The verbal and legal collisions those issues set up will play out in the coming months as the proposal works its way through permitting. Right now the city is in the midst of a scoping process (the comment period on the scoping part of the process ends March 4); all that does is determine what should be in the environmental impact statement. The EIS, in turn, is just a big report that regulators use in determining whether to issue permits — of which there will be a lot, including a Puget Sound Clean Air Agency construction air contaminant permit, a construction stormwater permit, a permit to construct a lateral pipeline, a city of Tacoma Shoreline Substantial Development Permit, a Department of Ecology Water Quality Certification and U.S. Army Corps of Engineers’ sections 10 and 404 permits. Oh, and a Coast Guard review.
Hanging over all of this deliberation and report-writing is a big-ticket, broad-perspective and not-so-long-term question that weighs mightily on the future of this community: If not this project, then what do you want to do with the Tideflats?
It’s a not-so-long-term question not just because of this project, or because of the objections raised by Tacomans who believe they’ll be affected. The future of urban-area industrial zones is a big one across the country.

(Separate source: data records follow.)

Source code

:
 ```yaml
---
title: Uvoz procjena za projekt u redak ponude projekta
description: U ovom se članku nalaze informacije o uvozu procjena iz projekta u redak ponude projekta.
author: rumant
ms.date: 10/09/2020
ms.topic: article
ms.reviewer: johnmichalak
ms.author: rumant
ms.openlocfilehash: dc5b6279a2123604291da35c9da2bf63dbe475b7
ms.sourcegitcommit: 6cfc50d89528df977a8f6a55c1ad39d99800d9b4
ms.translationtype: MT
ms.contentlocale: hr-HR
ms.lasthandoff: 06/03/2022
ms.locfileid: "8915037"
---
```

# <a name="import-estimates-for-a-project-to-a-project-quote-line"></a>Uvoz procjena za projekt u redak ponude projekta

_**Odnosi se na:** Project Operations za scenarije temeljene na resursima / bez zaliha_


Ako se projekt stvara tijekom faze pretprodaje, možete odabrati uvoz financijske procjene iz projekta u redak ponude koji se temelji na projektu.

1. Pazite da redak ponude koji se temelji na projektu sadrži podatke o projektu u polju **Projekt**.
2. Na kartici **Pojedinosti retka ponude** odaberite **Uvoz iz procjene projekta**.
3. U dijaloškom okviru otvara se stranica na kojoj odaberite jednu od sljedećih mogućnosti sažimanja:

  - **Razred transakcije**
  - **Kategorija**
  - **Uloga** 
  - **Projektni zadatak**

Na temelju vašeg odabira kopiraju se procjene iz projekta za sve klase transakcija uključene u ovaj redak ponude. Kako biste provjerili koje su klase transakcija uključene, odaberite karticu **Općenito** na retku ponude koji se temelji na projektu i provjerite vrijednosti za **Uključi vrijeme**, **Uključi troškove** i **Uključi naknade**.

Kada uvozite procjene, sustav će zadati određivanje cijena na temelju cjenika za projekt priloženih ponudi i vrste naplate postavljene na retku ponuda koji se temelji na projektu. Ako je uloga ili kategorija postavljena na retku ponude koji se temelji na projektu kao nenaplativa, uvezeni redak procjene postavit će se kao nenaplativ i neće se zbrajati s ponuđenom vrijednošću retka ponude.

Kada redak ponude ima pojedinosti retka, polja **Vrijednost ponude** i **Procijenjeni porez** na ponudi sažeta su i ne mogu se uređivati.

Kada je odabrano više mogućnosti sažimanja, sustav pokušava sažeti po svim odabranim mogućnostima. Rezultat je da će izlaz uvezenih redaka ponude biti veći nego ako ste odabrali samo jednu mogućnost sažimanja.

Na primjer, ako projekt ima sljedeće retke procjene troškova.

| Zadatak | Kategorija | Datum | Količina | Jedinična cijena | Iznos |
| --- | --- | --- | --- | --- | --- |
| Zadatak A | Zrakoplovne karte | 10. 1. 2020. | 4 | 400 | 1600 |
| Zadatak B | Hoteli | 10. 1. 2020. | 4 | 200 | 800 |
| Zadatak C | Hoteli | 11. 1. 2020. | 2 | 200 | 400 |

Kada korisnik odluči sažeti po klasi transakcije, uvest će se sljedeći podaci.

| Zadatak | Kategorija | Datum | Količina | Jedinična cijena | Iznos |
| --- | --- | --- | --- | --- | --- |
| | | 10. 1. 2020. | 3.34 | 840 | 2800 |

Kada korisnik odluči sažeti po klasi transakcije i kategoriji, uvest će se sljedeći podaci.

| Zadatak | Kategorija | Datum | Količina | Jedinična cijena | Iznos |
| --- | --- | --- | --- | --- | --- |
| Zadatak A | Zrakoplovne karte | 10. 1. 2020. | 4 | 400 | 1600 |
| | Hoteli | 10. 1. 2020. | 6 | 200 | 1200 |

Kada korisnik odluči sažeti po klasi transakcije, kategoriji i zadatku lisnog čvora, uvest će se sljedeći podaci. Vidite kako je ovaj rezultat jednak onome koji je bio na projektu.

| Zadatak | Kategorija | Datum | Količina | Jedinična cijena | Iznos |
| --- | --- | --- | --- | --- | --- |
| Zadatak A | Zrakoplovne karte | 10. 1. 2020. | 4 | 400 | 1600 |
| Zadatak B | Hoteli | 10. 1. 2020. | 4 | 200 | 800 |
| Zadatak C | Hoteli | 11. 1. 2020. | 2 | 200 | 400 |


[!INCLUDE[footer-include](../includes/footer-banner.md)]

Like Tacoma, Seattle grew up as an industrial city and, its present image notwithstanding, there are still sizable pockets of industrial activity, such as Sodo, Harbor Island and along the Ship Canal.
But for how much longer? Competing uses — housing, retailing, offices, even proposed arenas — can pay more for land on the periphery of those zones at a time when industrial companies operating in global marketplaces are looking to slice every dollar they can. And once those competing uses show up on the doorstep, the workers, customers and residents often object to finding industrial activities occurring in what used to be an industrial zone. Meanwhile, industrial workers are being squeezed out by high housing prices, and operating costs increase because of congestion. Given all that, little wonder that some businesses decide it makes more sense to do business in the Kent Valley or the Tideflats.

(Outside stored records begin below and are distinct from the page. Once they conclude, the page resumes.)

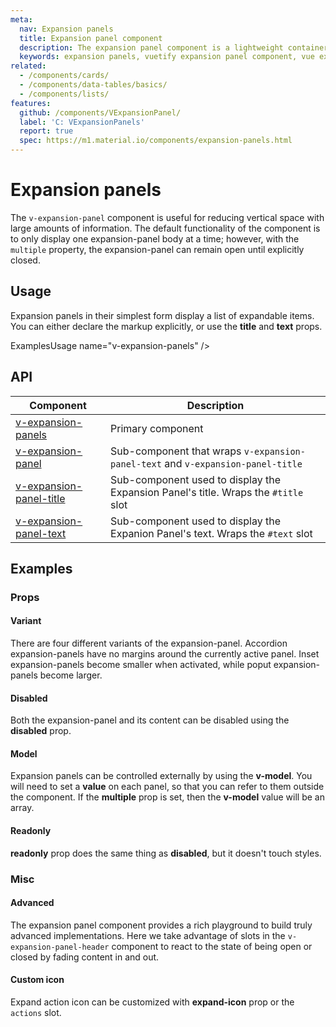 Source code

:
 ```yaml
---
meta:
  nav: Expansion panels
  title: Expansion panel component
  description: The expansion panel component is a lightweight container that hides information behind expandable and contractable containers.
  keywords: expansion panels, vuetify expansion panel component, vue expansion panel component
related:
  - /components/cards/
  - /components/data-tables/basics/
  - /components/lists/
features:
  github: /components/VExpansionPanel/
  label: 'C: VExpansionPanels'
  report: true
  spec: https://m1.material.io/components/expansion-panels.html
---
```


# Expansion panels

The `v-expansion-panel` component is useful for reducing vertical space with large amounts of information. The default functionality of the component is to only display one expansion-panel body at a time; however, with the `multiple` property, the expansion-panel can remain open until explicitly closed.

<!-- ![expansion-panels Entry](https://cdn.vuetifyjs.com/docs/images/components-temp/v-expansion-panels/v-expansion-panels-entry.png) -->

<PageFeatures />

## Usage

Expansion panels in their simplest form display a list of expandable items. You can either declare the markup explicitly, or use the **title** and **text** props.

ExamplesUsage name="v-expansion-panels" />

<PromotedEntry />

## API

| Component | Description |
| - | - |
| [v-expansion-panels](/api/v-expansion-panels/) | Primary component |
| [v-expansion-panel](/api/v-expansion-panel/) | Sub-component that wraps `v-expansion-panel-text` and `v-expansion-panel-title` |
| [v-expansion-panel-title](/api/v-expansion-panel-title/) | Sub-component used to display the Expansion Panel's title. Wraps the `#title` slot |
| [v-expansion-panel-text](/api/v-expansion-panel-text/) | Sub-component used to display the Expanion Panel's text. Wraps the `#text` slot |

<ApiInline hide-links />

## Examples

### Props

#### Variant

There are four different variants of the expansion-panel. Accordion expansion-panels have no margins around the currently active panel. Inset expansion-panels become smaller when activated, while poput expansion-panels become larger.

<ExamplesExample file="v-expansion-panels/prop-variant" />

#### Disabled

Both the expansion-panel and its content can be disabled using the **disabled** prop.

<ExamplesExample file="v-expansion-panels/prop-disabled" />

<!-- #### Focusable

The expansion-panel headers can be made focusable with the prop **focusable**.

<ExamplesExample file="v-expansion-panels/prop-focusable" /> -->

#### Model

Expansion panels can be controlled externally by using the **v-model**. You will need to set a **value** on each panel, so that you can refer to them outside the component. If the **multiple** prop is set, then the **v-model** value will be an array.

<ExamplesExample file="v-expansion-panels/prop-model" />

#### Readonly

**readonly** prop does the same thing as **disabled**, but it doesn't touch styles.

<ExamplesExample file="v-expansion-panels/prop-readonly" />

### Misc

#### Advanced

The expansion panel component provides a rich playground to build truly advanced implementations. Here we take advantage of slots in the `v-expansion-panel-header` component to react to the state of being open or closed by fading content in and out.

<ExamplesExample file="v-expansion-panels/misc-advanced" />

#### Custom icon

Expand action icon can be customized with **expand-icon** prop or the `actions` slot.

<ExamplesExample file="v-expansion-panels/misc-custom-icons" />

Development patterns and contrasting economic fortunes have muted that cycle in Tacoma, but it’s not immune to the same competition for land and uses. One difference is that Tacoma, particularly in the Tideflats, still has room for development. The Port of Tacoma’s website advertises “more than 2,700 acres of prime industrially-zoned property.”
To do what? Maybe just use it for more container storage and staging space for trains, especially if the era of super-jumbo-ginormous ships comes to pass. Or warehouses. Or advanced manufacturing (as long as they do it quietly). Or industrial-scale marijuana grow facilities (an increasingly popular economic development strategy). Or perhaps let it morph into some other non-industrial use.
The Tideflats has long been Tacoma’s workshop, but it hasn’t stayed static. Companies come and go. The methanol plant is proposed for the former site of Kaiser aluminum smelter. Timber and lumber have waned. Some boat builders endure while others (Tacoma Boat, Martinac) disappear. The port transitioned to containers.
The area is going to change again, whether anyone plans for it. What it’s going to change into, and whether that’s for the better, are topics that may not be on the official discussion agenda. Given what’s at stake, they ought to be.